Your home’s windows help protect its interior from the elements as well as keep your energy consumption low and manageable. And, with proper care and maintenance, your windows will be able to last well until the end of their life cycles. If you think, however, that normal cleaning methods should suffice for your own windows, that may not always be the case.
Paper Isn’t Ideal
You might often use paper towels and newspapers for scrubbing and drying the glass of your windows. This isn’t ideal, however, as they just break down and leave the lint behind. Instead, use a microfiber cloth to do the job as it will effectively grab dirt and dust while leaving behind no streaks and lint.
Use a Magic Eraser
When you’re popping out the screens for a more thorough cleaning, you’ll need to do a good and thorough wipe down to get rid of unwanted grime. Use an eraser pad for a quick scrub between deep cleanings.
Clean Your Blinds
During cleaning, it’s a good idea to address the treatments at the same time.

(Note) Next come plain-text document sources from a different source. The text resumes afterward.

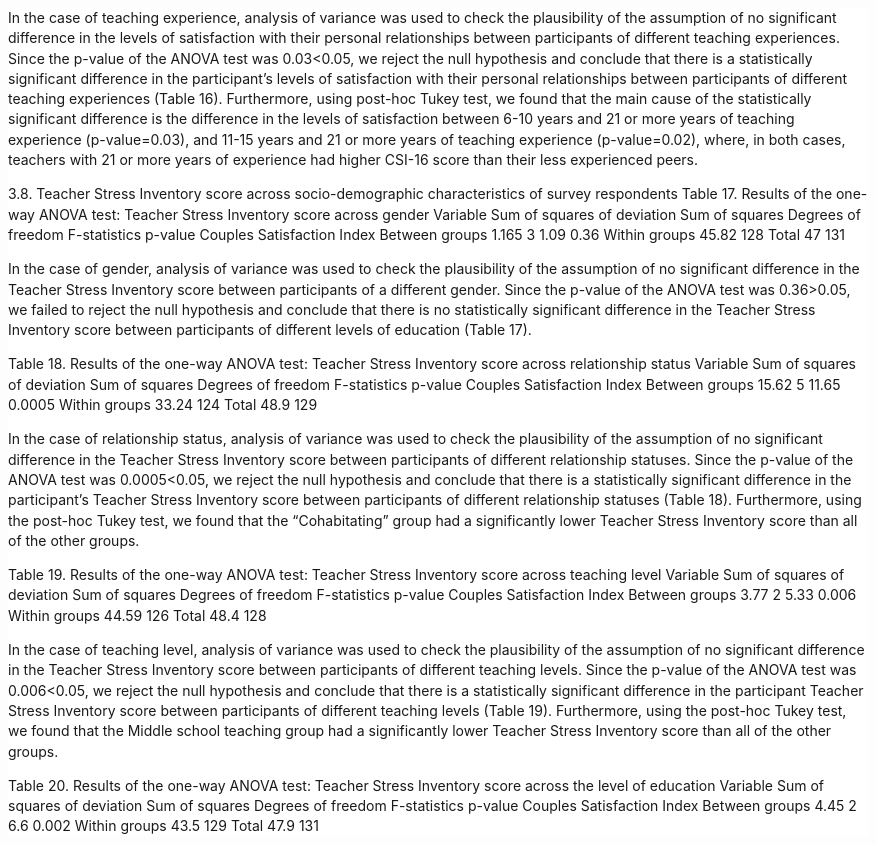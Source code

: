 In the case of teaching experience, analysis of variance was used to check the plausibility of the assumption of no significant difference in the levels of satisfaction with their personal relationships between participants of different teaching experiences. Since the p-value of the ANOVA test was 0.03<0.05, we reject the null hypothesis and conclude that there is a statistically significant difference in the participant’s levels of satisfaction with their personal relationships between participants of different teaching experiences (Table 16). Furthermore, using post-hoc Tukey test, we found that the main cause of the statistically significant difference is the difference in the levels of satisfaction between 6-10 years and 21 or more years of teaching experience (p-value=0.03), and 11-15 years and 21 or more years of teaching experience (p-value=0.02), where, in both cases, teachers with 21 or more years of experience had higher CSI-16 score than their less experienced peers.

3.8. Teacher Stress Inventory score across socio-demographic characteristics of survey respondents
Table 17. Results of the one-way ANOVA test: Teacher Stress Inventory score across gender
Variable	Sum of squares of deviation	Sum of squares	Degrees of freedom	F-statistics	p-value
Couples Satisfaction Index	Between groups	1.165	3	1.09	0.36
	Within groups	45.82	128	
	Total	47	131	

In the case of gender, analysis of variance was used to check the plausibility of the assumption of no significant difference in the Teacher Stress Inventory score between participants of a different gender. Since the p-value of the ANOVA test was 0.36>0.05, we failed to reject the null hypothesis and conclude that there is no statistically significant difference in the Teacher Stress Inventory score between participants of different levels of education (Table 17).

Table 18. Results of the one-way ANOVA test: Teacher Stress Inventory score across relationship status
Variable	Sum of squares of deviation	Sum of squares	Degrees of freedom	F-statistics	p-value
Couples Satisfaction Index	Between groups	15.62	5	11.65	0.0005
	Within groups	33.24	124	
	Total	48.9	129	

In the case of relationship status, analysis of variance was used to check the plausibility of the assumption of no significant difference in the Teacher Stress Inventory score between participants of different relationship statuses. Since the p-value of the ANOVA test was 0.0005<0.05, we reject the null hypothesis and conclude that there is a statistically significant difference in the participant’s Teacher Stress Inventory score between participants of different relationship statuses (Table 18). Furthermore, using the post-hoc Tukey test, we found that the “Cohabitating” group had a significantly lower Teacher Stress Inventory score than all of the other groups.

Table 19. Results of the one-way ANOVA test: Teacher Stress Inventory score across teaching level
Variable	Sum of squares of deviation	Sum of squares	Degrees of freedom	F-statistics	p-value
Couples Satisfaction Index	Between groups	3.77	2	5.33	0.006
	Within groups	44.59	126	
	Total	48.4	128	

In the case of teaching level, analysis of variance was used to check the plausibility of the assumption of no significant difference in the Teacher Stress Inventory score between participants of different teaching levels. Since the p-value of the ANOVA test was 0.006<0.05, we reject the null hypothesis and conclude that there is a statistically significant difference in the participant Teacher Stress Inventory score between participants of different teaching levels (Table 19). Furthermore, using the post-hoc Tukey test, we found that the Middle school teaching group had a significantly lower Teacher Stress Inventory score than all of the other groups.

Table 20. Results of the one-way ANOVA test: Teacher Stress Inventory score across the level of education
Variable	Sum of squares of deviation	Sum of squares	Degrees of freedom	F-statistics	p-value
Couples Satisfaction Index	Between groups	4.45	2	6.6	0.002
	Within groups	43.5	129	
	Total	47.9	131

If you have blinds installed, they’re magnets for pollen, dirt, dust and even pet hair. To clean your blinds properly, take a pair of tongs from the kitchen, and wrap microfiber cloths around each side securing them with rubber bands. Now you can efficiently clean each individual blind with a quick swipe.
Clean Your Windows Twice a Year
We recommend this not just because it’s good practice, but it’s also ideal to wash both the inside and outside of your windows during the fall and spring seasons. This is to effectively prevent buildup of tough mineral deposits from rain. Otherwise, putting off the cleaning will only make the stains deeper, and you’ll end up having to pay for more expensive and probably harsher chemicals to clean them off thoroughly.
As an excellent window and siding contractor, Twin Cities Siding Professionals will get the job done according to your preferences. Call us at (651) 967-0873, or just fill out our convenient contact form to get started. Talk to us today! We serve our customers in Minneapolis and the neighboring Twin Cities areas.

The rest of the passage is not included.